**Instructions to follow**
The lines to reproduce run from the one containing "has been reached" to the end of the listing. Reproduce them exactly, both ends included, and nothing else.

**Dataset excerpts**
=-=-=-=-=

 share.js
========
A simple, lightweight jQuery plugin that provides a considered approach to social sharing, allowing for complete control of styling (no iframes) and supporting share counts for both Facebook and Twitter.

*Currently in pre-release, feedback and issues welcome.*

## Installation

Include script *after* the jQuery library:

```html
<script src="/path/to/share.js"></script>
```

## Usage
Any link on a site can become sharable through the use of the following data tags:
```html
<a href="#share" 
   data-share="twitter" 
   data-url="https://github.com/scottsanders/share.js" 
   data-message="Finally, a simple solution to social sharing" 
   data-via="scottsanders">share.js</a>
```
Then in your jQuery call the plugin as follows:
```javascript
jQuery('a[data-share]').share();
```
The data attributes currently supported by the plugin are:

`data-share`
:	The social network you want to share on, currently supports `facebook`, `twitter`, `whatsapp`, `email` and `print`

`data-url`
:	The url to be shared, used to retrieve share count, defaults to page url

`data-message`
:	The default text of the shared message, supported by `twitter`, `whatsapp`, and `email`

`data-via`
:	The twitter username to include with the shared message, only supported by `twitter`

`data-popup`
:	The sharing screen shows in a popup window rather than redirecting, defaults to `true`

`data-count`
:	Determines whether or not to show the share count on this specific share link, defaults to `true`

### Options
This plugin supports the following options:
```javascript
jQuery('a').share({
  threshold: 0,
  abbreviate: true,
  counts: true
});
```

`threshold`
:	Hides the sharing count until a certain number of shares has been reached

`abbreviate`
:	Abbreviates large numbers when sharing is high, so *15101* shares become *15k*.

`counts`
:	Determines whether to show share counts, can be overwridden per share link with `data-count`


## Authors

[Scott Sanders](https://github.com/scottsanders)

=-=-=-=-=

**Written response**
:	Hides the sharing count until a certain number of shares has been reached

`abbreviate`
:	Abbreviates large numbers when sharing is high, so *15101* shares become *15k*.

`counts`
:	Determines whether to show share counts, can be overwridden per share link with `data-count`


## Authors

[Scott Sanders](https://github.com/scottsanders)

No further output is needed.